海の向こう、遥か南。
青く澄んだ海に囲まれた小さな島。
時間が止まったようなその島を、一人の少年が、救う。
昨年、凱風社から再刊された『子乞い・沖縄孤島の歳月』の漫画化が決定、「ビックコミックオリジナル」で長期連載されることになりました。作者は、爆発的な人気を呼んだ「夏子の酒」、「僕の村の話」、「みのり伝説」などで知られる尾瀬あきら氏。連載開始は5月5日号(4月20日発売)からです。題名は「光の島」。尾瀬氏が3年にわたり構想をあたためた力作です。

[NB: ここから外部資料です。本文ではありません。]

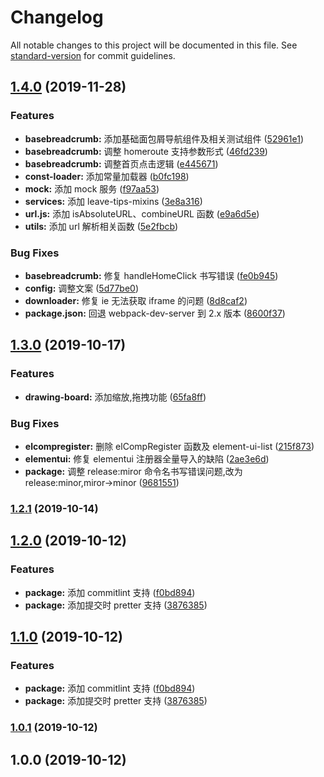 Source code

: # Changelog

All notable changes to this project will be documented in this file. See [standard-version](https://github.com/conventional-changelog/standard-version) for commit guidelines.

## [1.4.0](https://github.com/BryanAdamss/vue-awesome-template/compare/v1.3.0...v1.4.0) (2019-11-28)

### Features

- **basebreadcrumb:** 添加基础面包屑导航组件及相关测试组件 ([52961e1](https://github.com/BryanAdamss/vue-awesome-template/commit/52961e107ea6f9c6da86257c97f343853bf8c2ee))
- **basebreadcrumb:** 调整 homeroute 支持参数形式 ([46fd239](https://github.com/BryanAdamss/vue-awesome-template/commit/46fd239da28f15c3f426d1cbb2cc2445df540648))
- **basebreadcrumb:** 调整首页点击逻辑 ([e445671](https://github.com/BryanAdamss/vue-awesome-template/commit/e44567160f33c863d26a318fdfbb4eb96cb84933))
- **const-loader:** 添加常量加载器 ([b0fc198](https://github.com/BryanAdamss/vue-awesome-template/commit/b0fc198dbf137ea62cec78fc17282fdf190167d5))
- **mock:** 添加 mock 服务 ([f97aa53](https://github.com/BryanAdamss/vue-awesome-template/commit/f97aa53f268fbdcf7f24bd0e0e31a80fcf29f745))
- **services:** 添加 leave-tips-mixins ([3e8a316](https://github.com/BryanAdamss/vue-awesome-template/commit/3e8a316fd1e8df2c455591487210588f09f6d8e4))
- **url.js:** 添加 isAbsoluteURL、combineURL 函数 ([e9a6d5e](https://github.com/BryanAdamss/vue-awesome-template/commit/e9a6d5e08ef20bd4b61a0d5b2fafe2cb0199876f))
- **utils:** 添加 url 解析相关函数 ([5e2fbcb](https://github.com/BryanAdamss/vue-awesome-template/commit/5e2fbcb11e0dc42b7e67722cceff426a1c540d0c))

### Bug Fixes

- **basebreadcrumb:** 修复 handleHomeClick 书写错误 ([fe0b945](https://github.com/BryanAdamss/vue-awesome-template/commit/fe0b9452d904720e22a9b58d64c2f9e7ed8e568e))
- **config:** 调整文案 ([5d77be0](https://github.com/BryanAdamss/vue-awesome-template/commit/5d77be097749d69a9994dc4ce4b60d07c73e696d))
- **downloader:** 修复 ie 无法获取 iframe 的问题 ([8d8caf2](https://github.com/BryanAdamss/vue-awesome-template/commit/8d8caf20d639de67df8a3bdb2a871224f2ad9a8f))
- **package.json:** 回退 webpack-dev-server 到 2.x 版本 ([8600f37](https://github.com/BryanAdamss/vue-awesome-template/commit/8600f37165b4062f09697e34c8ef7b6061c60884))

## [1.3.0](https://github.com/BryanAdamss/vue-awesome-template/compare/v1.2.1...v1.3.0) (2019-10-17)

### Features

- **drawing-board:** 添加缩放,拖拽功能 ([65fa8ff](https://github.com/BryanAdamss/vue-awesome-template/commit/65fa8ff33d344fd4d32177bfb9800fdd27a40ff6))

### Bug Fixes

- **elcompregister:** 删除 elCompRegister 函数及 element-ui-list ([215f873](https://github.com/BryanAdamss/vue-awesome-template/commit/215f8731b0f928dcd688ed64ec687809b23c9a9b))
- **elementui:** 修复 elementui 注册器全量导入的缺陷 ([2ae3e6d](https://github.com/BryanAdamss/vue-awesome-template/commit/2ae3e6d5ad9ec3d0071a784a5bcc9e5bf77ef783))
- **package:** 调整 release:miror 命令名书写错误问题,改为 release:minor,miror->minor ([9681551](https://github.com/BryanAdamss/vue-awesome-template/commit/968155107e34dc921e54a75a23c4473582e41800))

### [1.2.1](https://github.com/BryanAdamss/vue-awesome-template/compare/v1.2.0...v1.2.1) (2019-10-14)

## [1.2.0](https://github.com/BryanAdamss/vue-awesome-template/compare/v1.0.1...v1.2.0) (2019-10-12)

### Features

- **package:** 添加 commitlint 支持 ([f0bd894](https://github.com/BryanAdamss/vue-awesome-template/commit/f0bd894fdb32c9a999dcb6d0269133118429afa5))
- **package:** 添加提交时 pretter 支持 ([3876385](https://github.com/BryanAdamss/vue-awesome-template/commit/38763856b9d801f8075f876ab41f1fea03749b17))

## [1.1.0](https://github.com/BryanAdamss/vue-awesome-template/compare/v1.0.1...v1.1.0) (2019-10-12)

### Features

- **package:** 添加 commitlint 支持 ([f0bd894](https://github.com/BryanAdamss/vue-awesome-template/commit/f0bd894fdb32c9a999dcb6d0269133118429afa5))
- **package:** 添加提交时 pretter 支持 ([3876385](https://github.com/BryanAdamss/vue-awesome-template/commit/38763856b9d801f8075f876ab41f1fea03749b17))

### [1.0.1](https://github.com/BryanAdamss/vue-awesome-template/compare/v1.0.0...v1.0.1) (2019-10-12)

## 1.0.0 (2019-10-12)
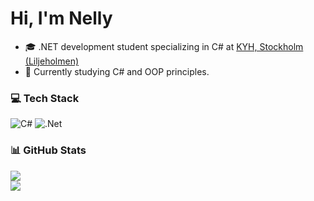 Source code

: 
# Hi, I'm Nelly
- 🎓 .NET development student specializing in C# at [KYH, Stockholm (Liljeholmen)](https://kyh.se/utbildningar/net-developer/)
- 🌱 Currently studying C# and OOP principles.


### 💻 Tech Stack
![C#](https://img.shields.io/badge/c%23-%23239120.svg?style=flat&logo=csharp&logoColor=white) ![.Net](https://img.shields.io/badge/.NET-5C2D91?style=flat&logo=.net&logoColor=white)

### 📊 GitHub Stats
![](https://github-readme-stats.vercel.app/api?username=nellysosobrado&theme=transparent&hide_border=true&include_all_commits=false&count_private=false)<br/>
![](https://github-readme-streak-stats.herokuapp.com/?user=nellysosobrado&theme=transparent&hide_border=true)<br/>


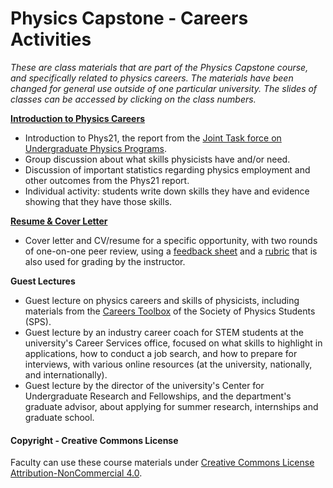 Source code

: # Physics Capstone - Careers Activities

_These are class materials that are part of the Physics Capstone course, and specifically related to physics careers. The materials have been changed for general use outside of one particular university. The slides of classes can be accessed by clicking on the class numbers._

**[Introduction to Physics Careers](Slides/ClassCareers1Intro.pptx)**
* Introduction to Phys21, the report from the [Joint Task force on Undergraduate Physics Programs](https://www.compadre.org/jtupp/).
* Group discussion about what skills physicists have and/or need.
* Discussion of important statistics regarding physics employment and other outcomes from the Phys21 report.
* Individual activity: students write down skills they have and evidence showing that they have those skills.

**[Resume & Cover Letter](Slides/ClassCareers2ResumeCoverLetter.pptx)**
* Cover letter and CV/resume for a specific opportunity, with two rounds of one-on-one peer review, using a [feedback sheet](../Materials/ApplicationMaterialsPeerReview.docx) and a [rubric](../Materials/ApplicationMaterialsRubric.docx) that is also used for grading by the instructor.

**Guest Lectures**
* Guest lecture on physics careers and skills of physicists, including materials from the [Careers Toolbox](https://www.spsnational.org/sites/all/careerstoolbox/) of the Society of Physics Students (SPS).
* Guest lecture by an industry career coach for STEM students at the university's Career Services office, focused on what skills to highlight in applications, how to conduct a job search, and how to prepare for interviews, with various online resources (at the university, nationally, and internationally).
* Guest lecture by the director of the university's Center for Undergraduate Research and Fellowships, and the department's graduate advisor, about applying for summer research, internships and graduate school.

#### Copyright - Creative Commons License

Faculty can use these course materials under [Creative Commons License Attribution-NonCommercial 4.0](https://creativecommons.org/licenses/by-nc/4.0/).
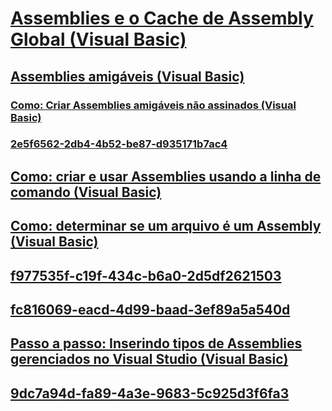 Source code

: # [Assemblies e o Cache de Assembly Global (Visual Basic)](index.md)
## [Assemblies amigáveis (Visual Basic)](friend-assemblies.md)
### [Como: Criar Assemblies amigáveis não assinados (Visual Basic)](how-to-create-unsigned-friend-assemblies.md)
### [2e5f6562-2db4-4b52-be87-d935171b7ac4](TocOutOfQuery)
## [Como: criar e usar Assemblies usando a linha de comando (Visual Basic)](how-to-create-and-use-assemblies-using-the-command-line.md)
## [Como: determinar se um arquivo é um Assembly (Visual Basic)](how-to-determine-if-a-file-is-an-assembly.md)
## [f977535f-c19f-434c-b6a0-2d5df2621503](TocOutOfQuery)
## [fc816069-eacd-4d99-baad-3ef89a5a540d](TocOutOfQuery)
## [Passo a passo: Inserindo tipos de Assemblies gerenciados no Visual Studio (Visual Basic)](walkthrough-embedding-types-from-managed-assemblies-in-vs.md)
## [9dc7a94d-fa89-4a3e-9683-5c925d3f6fa3](TocOutOfQuery)
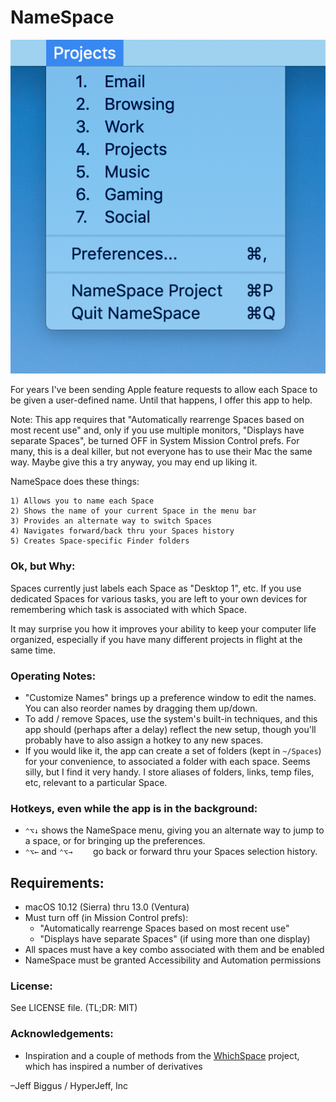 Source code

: # NameSpace

![Screenshot](screenshot.png)

For years I've been sending Apple feature requests to allow each Space to be given a user-defined name. Until that happens, I offer this app to help.

Note: This app requires that "Automatically rearrenge Spaces based on most recent use" and, only if you use multiple monitors, "Displays have separate Spaces", be turned OFF in System Mission Control prefs. For many, this is a deal killer, but not everyone has to use their Mac the same way. Maybe give this a try anyway, you may end up liking it.

NameSpace does these things:

	1) Allows you to name each Space
	2) Shows the name of your current Space in the menu bar
	3) Provides an alternate way to switch Spaces
	4) Navigates forward/back thru your Spaces history
	5) Creates Space-specific Finder folders


### Ok, but Why:

Spaces currently just labels each Space as "Desktop 1", etc. If you use dedicated Spaces for various tasks, you are left to your own devices for remembering which task is associated with which Space.

It may surprise you how it improves your ability to keep your computer life organized, especially if you have many different projects in flight at the same time.


### Operating Notes:

* "Customize Names" brings up a preference window to edit the names. You can also reorder names by dragging them up/down.
* To add / remove Spaces, use the system's built-in techniques, and this app should (perhaps after a delay) reflect the new setup, though you'll probably have to also assign a hotkey to any new spaces.
* If you would like it, the app can create a set of folders (kept in `~/Spaces`) for your convenience, to associated a folder with each space. Seems silly, but I find it very handy. I store aliases of folders, links, temp files, etc, relevant to a particular Space.

### Hotkeys, even while the app is in the background:

* `⌃⌥↓` shows the NameSpace menu, giving you an alternate way to jump to a space, or for bringing up the preferences.
* `⌃⌥←` and `⌃⌥→	`	go back or forward thru your Spaces selection history.



## Requirements:

* macOS 10.12 (Sierra) thru 13.0 (Ventura)
* Must turn off (in Mission Control prefs):
	* "Automatically rearrenge Spaces based on most recent use"
	* "Displays have separate Spaces" (if using more than one display)
* All spaces must have a key combo associated with them and be enabled
* NameSpace must be granted Accessibility and Automation permissions

### License:

See LICENSE file. (TL;DR: MIT)

### Acknowledgements:

- Inspiration and a couple of methods from the [WhichSpace](https://github.com/gechr/WhichSpace) project, which has inspired a number of derivatives


–Jeff Biggus / HyperJeff, Inc
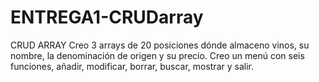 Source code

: # ENTREGA1-CRUDarray
 CRUD ARRAY
 Creo 3 arrays de 20 posiciones dónde almaceno vinos, su nombre, la denominación de origen y su precio.
 Creo un menú con seis funciones, añadir, modificar, borrar, buscar, mostrar y salir.
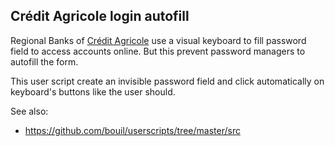 ## Crédit Agricole login autofill

Regional Banks of [Crédit Agricole](https://en.wikipedia.org/wiki/Cr%C3%A9dit_Agricole) use a visual keyboard to fill password field to access accounts online.
But this prevent password managers to autofill the form.

This user script create an invisible password field and click automatically on keyboard's buttons like the user should.

See also:

- https://github.com/bouil/userscripts/tree/master/src
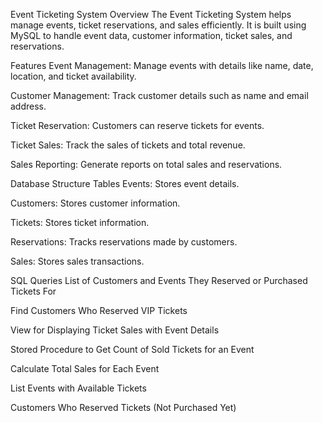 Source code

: Event Ticketing System
Overview
The Event Ticketing System helps manage events, ticket reservations, and sales efficiently. It is built using MySQL to handle event data, customer information, ticket sales, and reservations.

Features
Event Management: Manage events with details like name, date, location, and ticket availability.

Customer Management: Track customer details such as name and email address.

Ticket Reservation: Customers can reserve tickets for events.

Ticket Sales: Track the sales of tickets and total revenue.

Sales Reporting: Generate reports on total sales and reservations.

Database Structure
Tables
Events: Stores event details.

Customers: Stores customer information.

Tickets: Stores ticket information.

Reservations: Tracks reservations made by customers.

Sales: Stores sales transactions.

SQL Queries
List of Customers and Events They Reserved or Purchased Tickets For

Find Customers Who Reserved VIP Tickets

View for Displaying Ticket Sales with Event Details

Stored Procedure to Get Count of Sold Tickets for an Event

Calculate Total Sales for Each Event

List Events with Available Tickets

Customers Who Reserved Tickets (Not Purchased Yet)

物語は『子乞い』の舞台となった沖縄・鳩間島の人々の過疎との闘いや、里子として島にやって来た幼い少年が豊かな自然の中で活き活きと成長していく姿を、独創的な視点とタッチでドラマチックに仕立て上げ、楽しいストーリーとして展開されます。尾瀬氏はすでに幾度も沖縄を訪問、鳩間島にも足を運んで独自の取材を重ねています。
テーマは、どんな境遇の中でもたくましく生きる人間の素晴らしさを、南島が秘めた自然の喚起力を背景に、荒廃した日本の教育の在り方に鋭く切り込みます。連載は数年間の長期にわたる予定です。敬愛する尾瀬あきら氏の作品を通して、沖縄や、この国の子どもたちへの理解が深まることを期待します。ぜひお読み下さい。
*写真は5月12日号「ビックコミックオリジナル増刊号」に載った広告
病気療養のため3月から休載していた「週刊金曜日」の長期連載ルポ『沖縄 孤島の新地図』を5月から再開します。同連載は昨年6月に石垣島(「海を失った老人たち」、「土地に翻弄された半世紀」)を以てスタート。以降計13回にわたり12の島々を紹介してきました。 この間、紹介した島は、鳩間島、西表島、古宇利島、黒島、水納島(宮古諸島)、伊良部島、粟国島、大神島、水納島(本部町)、来間島、伊江島など12の島に上ります。
再開第1回目は、日本でありながらも、今もって<誰も自由に上陸することの出来ない島>のルポです。どうか引き続きご愛読下さい。